Seven Feet Of English Earth,
And No More, Has The Strong Arm And Fiery Spirit Conquered.
But enough of these gallant fellows; I must carry you
off to a much pleasanter scene of action.
After a very
agreeable dinner with Mr. K - , who has been most kind to
us, we adjourned to the ball. The room was large and well
lighted - plenty of pretty faces adorned it; - the floor
was smooth, and the scrape of the fiddles had a festive
accent so extremely inspiriting, that I besought Mr. K -
to present me to one of the fair personages whose tiny
feet were already tapping the floor with impatience at
their own inactivity.
I was led up in due form to a very pretty lady, and heard
my own name, followed by a singular sound purporting to
be that of my charming partner, Madame Hghelghghagllaghem.
For the pronunciation of this polysyllabic cognomen, I
can only give you a few plain instructions; commence it
with a slight cough, continue with a gurgling in the
throat, and finish with the first convulsive movement of
a sneeze, imparting to the whole operation a delicate
nasal twang. If the result is not something approaching
to the sound required, you must relinquish all hope of
achieving it, as I did. Luckily, my business was to dance,
and not to apostrophize the lady; and accordingly, when
the waltz struck up, I hastened to claim, in the dumbest
show, the honour of her hand.

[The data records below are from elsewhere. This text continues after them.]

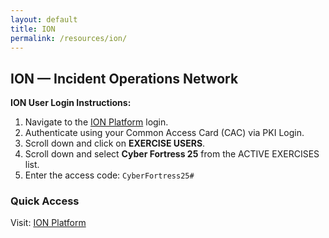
 ```yaml
---
layout: default
title: ION
permalink: /resources/ion/
---
```


<div class="card">
    <h2>ION — Incident Operations Network</h2>
    <p><strong>ION User Login Instructions:</strong></p>
    <ol>
        <li>Navigate to the <a href="https://ion.aws.thecyberexercise.com">ION Platform</a> login.</li>
        <li>Authenticate using your Common Access Card (CAC) via PKI Login.</li>
        <li>Scroll down and click on <strong>EXERCISE USERS</strong>.</li>
        <li>Scroll down and select <strong>Cyber Fortress 25</strong> from the ACTIVE EXERCISES list.</li>
        <li>Enter the access code: <code>CyberFortress25#</code></li>
    </ol>
    <h3>Quick Access</h3>
    <p>Visit: <a href="https://ion.aws.thecyberexercise.com">ION Platform</a></p>
</div>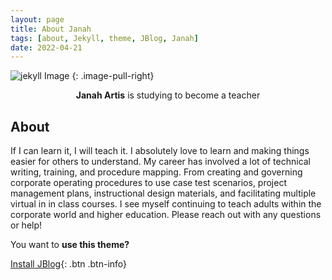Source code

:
 ```yaml
---
layout: page
title: About Janah
tags: [about, Jekyll, theme, JBlog, Janah]
date: 2022-04-21
---
```


![jekyll Image](https://external-content.duckduckgo.com/iu/?u=https%3A%2F%2Ft4.ftcdn.net%2Fjpg%2F03%2F03%2F50%2F27%2F360_F_303502716_BV78BJXq4THGT341BhlgmnlHVsrzgsoh.jpg&f=1&nofb=1)
{: .image-pull-right}

<center><b>Janah Artis</b> is studying to become a teacher</center>

## About

If I can learn it, I will teach it. I absolutely love to learn and making things easier for others to understand. My career has involved a lot of technical writing, training, and procedure mapping. From creating and governing corporate operating procedures to use case test scenarios, project management plans, instructional design materials, and facilitating multiple virtual in in class courses. I see myself continuing to teach adults within the corporate world and higher education. Please reach out with any questions or help!

You want to **use this theme?**      

[Install JBlog](https://github.com/alperenbozkurt/JBlog){: .btn .btn-info}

Although my dancing
qualifications have rather rusted during the last two or
three years, I remembered that the time was not so very
far distant when even the fair Mademoiselle E - had
graciously pronounced me to be a very tolerable waltzer,
"for an Englishman," and I led my partner to the circle
already formed with the "air capable" which the object
of such praise is entitled to assume.